> REQUIREMENT
Search the listing for the word "main" and return each line that contains it.

> INFORMATION SHOWN
───

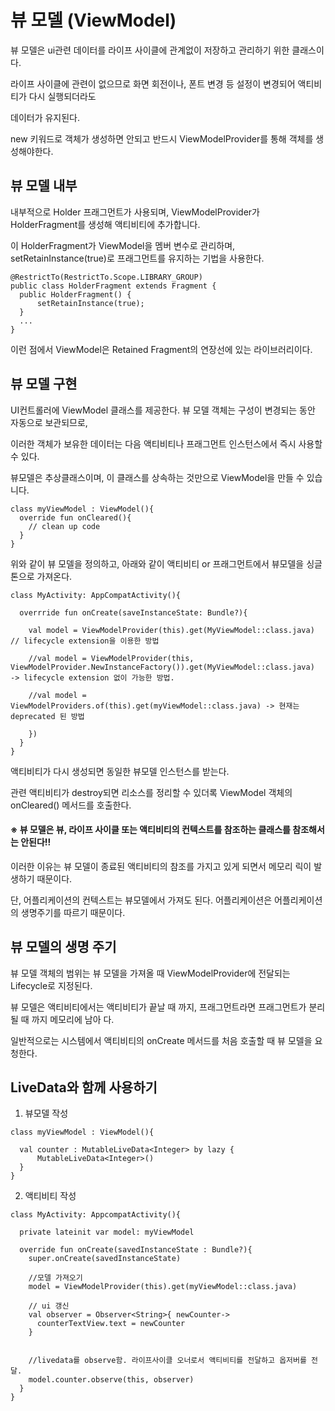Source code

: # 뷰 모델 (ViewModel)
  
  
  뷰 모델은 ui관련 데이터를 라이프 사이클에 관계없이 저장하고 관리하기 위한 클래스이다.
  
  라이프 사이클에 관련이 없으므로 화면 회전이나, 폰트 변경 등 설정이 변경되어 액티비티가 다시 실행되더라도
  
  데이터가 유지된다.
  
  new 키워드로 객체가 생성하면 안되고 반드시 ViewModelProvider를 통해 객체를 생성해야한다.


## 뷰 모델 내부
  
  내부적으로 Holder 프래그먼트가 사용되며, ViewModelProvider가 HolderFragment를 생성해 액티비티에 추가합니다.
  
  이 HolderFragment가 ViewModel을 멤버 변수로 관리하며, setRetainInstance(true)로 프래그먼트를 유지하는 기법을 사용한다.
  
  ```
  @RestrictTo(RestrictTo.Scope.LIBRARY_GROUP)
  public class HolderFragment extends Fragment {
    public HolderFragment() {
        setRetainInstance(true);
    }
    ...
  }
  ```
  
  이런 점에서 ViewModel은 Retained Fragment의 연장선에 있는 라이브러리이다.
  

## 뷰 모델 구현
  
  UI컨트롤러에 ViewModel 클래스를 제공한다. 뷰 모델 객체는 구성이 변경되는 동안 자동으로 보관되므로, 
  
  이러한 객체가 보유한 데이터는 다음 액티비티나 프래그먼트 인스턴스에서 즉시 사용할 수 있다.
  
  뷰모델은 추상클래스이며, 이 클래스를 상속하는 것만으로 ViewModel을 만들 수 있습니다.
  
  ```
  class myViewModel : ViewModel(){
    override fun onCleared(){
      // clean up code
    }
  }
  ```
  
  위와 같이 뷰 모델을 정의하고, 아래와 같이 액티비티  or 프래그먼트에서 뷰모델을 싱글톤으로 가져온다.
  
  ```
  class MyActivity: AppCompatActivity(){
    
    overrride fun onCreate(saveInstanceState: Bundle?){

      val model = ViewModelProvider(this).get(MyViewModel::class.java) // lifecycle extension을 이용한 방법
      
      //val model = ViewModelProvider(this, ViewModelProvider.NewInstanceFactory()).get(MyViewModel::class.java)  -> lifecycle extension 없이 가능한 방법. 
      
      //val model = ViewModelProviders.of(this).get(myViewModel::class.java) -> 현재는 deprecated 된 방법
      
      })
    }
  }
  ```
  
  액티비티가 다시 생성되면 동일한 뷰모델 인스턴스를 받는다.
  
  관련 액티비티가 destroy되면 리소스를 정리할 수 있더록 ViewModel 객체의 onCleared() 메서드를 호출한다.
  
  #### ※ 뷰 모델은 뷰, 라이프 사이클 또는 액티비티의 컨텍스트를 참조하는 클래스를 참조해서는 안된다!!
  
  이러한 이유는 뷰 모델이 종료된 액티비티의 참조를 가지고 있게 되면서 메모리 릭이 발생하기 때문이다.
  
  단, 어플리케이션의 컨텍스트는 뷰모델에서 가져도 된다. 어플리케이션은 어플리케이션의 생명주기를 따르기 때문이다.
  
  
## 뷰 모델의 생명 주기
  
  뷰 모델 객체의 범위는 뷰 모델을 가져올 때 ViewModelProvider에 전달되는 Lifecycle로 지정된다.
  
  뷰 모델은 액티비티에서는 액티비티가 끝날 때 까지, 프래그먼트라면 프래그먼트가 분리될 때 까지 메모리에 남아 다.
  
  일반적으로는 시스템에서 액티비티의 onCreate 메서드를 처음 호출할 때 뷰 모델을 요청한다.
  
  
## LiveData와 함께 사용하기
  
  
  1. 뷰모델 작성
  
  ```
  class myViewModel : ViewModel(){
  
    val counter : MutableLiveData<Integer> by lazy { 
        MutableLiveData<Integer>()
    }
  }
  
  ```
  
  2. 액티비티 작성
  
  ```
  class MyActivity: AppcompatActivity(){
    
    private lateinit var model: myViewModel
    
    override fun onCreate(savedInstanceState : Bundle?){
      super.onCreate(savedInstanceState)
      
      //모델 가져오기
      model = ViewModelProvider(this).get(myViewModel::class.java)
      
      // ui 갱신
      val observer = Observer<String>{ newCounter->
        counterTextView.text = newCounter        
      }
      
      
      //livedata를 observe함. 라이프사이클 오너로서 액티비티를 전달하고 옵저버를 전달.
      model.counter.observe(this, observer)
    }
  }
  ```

───

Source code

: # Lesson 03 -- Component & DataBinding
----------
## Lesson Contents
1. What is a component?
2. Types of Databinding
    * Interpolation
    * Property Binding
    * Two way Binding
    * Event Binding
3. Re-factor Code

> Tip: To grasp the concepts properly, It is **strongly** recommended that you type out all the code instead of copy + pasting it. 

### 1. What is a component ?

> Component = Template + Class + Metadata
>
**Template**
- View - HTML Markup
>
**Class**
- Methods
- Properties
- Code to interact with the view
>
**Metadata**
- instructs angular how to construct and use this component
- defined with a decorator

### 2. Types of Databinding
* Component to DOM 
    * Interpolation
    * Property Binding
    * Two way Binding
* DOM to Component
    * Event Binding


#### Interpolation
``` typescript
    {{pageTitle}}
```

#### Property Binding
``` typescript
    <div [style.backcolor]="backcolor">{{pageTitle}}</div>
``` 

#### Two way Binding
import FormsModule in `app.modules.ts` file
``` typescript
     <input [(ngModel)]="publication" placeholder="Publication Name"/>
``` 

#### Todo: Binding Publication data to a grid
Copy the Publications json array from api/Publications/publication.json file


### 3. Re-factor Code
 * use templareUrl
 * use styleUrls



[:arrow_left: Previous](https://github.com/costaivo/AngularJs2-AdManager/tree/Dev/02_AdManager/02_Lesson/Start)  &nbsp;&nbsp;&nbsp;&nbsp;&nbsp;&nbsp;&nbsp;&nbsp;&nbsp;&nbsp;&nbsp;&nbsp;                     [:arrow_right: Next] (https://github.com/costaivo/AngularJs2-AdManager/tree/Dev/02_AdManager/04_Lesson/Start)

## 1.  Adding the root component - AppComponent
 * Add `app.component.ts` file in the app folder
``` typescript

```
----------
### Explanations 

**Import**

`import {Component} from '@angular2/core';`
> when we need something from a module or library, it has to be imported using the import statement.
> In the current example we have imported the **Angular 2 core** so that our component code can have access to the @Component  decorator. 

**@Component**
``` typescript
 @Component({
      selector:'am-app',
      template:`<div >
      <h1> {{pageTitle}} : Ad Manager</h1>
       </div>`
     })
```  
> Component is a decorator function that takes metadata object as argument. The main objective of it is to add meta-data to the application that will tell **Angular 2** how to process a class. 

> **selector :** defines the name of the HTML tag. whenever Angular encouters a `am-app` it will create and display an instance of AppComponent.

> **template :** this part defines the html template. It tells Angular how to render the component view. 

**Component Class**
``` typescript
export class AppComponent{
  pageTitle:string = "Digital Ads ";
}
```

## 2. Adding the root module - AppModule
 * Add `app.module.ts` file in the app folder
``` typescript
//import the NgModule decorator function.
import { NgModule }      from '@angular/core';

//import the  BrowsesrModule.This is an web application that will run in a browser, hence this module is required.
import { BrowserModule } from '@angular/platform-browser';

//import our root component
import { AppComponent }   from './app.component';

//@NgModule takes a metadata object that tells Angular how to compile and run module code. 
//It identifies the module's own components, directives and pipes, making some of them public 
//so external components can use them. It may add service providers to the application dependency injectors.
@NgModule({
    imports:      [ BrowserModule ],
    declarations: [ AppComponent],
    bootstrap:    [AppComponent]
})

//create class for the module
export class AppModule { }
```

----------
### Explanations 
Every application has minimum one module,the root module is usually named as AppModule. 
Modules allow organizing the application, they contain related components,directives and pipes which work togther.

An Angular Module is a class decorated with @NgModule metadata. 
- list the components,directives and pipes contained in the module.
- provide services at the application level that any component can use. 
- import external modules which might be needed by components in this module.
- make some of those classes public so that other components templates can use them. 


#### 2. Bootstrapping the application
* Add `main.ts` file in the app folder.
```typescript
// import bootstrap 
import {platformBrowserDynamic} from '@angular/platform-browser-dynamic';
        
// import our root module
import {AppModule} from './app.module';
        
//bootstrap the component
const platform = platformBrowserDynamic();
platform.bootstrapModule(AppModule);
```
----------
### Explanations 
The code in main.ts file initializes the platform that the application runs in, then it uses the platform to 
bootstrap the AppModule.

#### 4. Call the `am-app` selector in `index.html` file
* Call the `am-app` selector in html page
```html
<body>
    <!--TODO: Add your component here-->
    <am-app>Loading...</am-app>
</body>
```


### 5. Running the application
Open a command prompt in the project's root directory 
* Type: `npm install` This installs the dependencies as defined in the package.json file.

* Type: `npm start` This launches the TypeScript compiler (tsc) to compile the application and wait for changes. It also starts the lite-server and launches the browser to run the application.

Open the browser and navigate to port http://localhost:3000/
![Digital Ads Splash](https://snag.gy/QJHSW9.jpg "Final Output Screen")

───

> EXERCISE RESPONSE
> Component is a decorator function that takes metadata object as argument. The main objective of it is to add meta-data to the application that will tell **Angular 2** how to process a class. 
* Add `main.ts` file in the app folder.
The code in main.ts file initializes the platform that the application runs in, then it uses the platform to 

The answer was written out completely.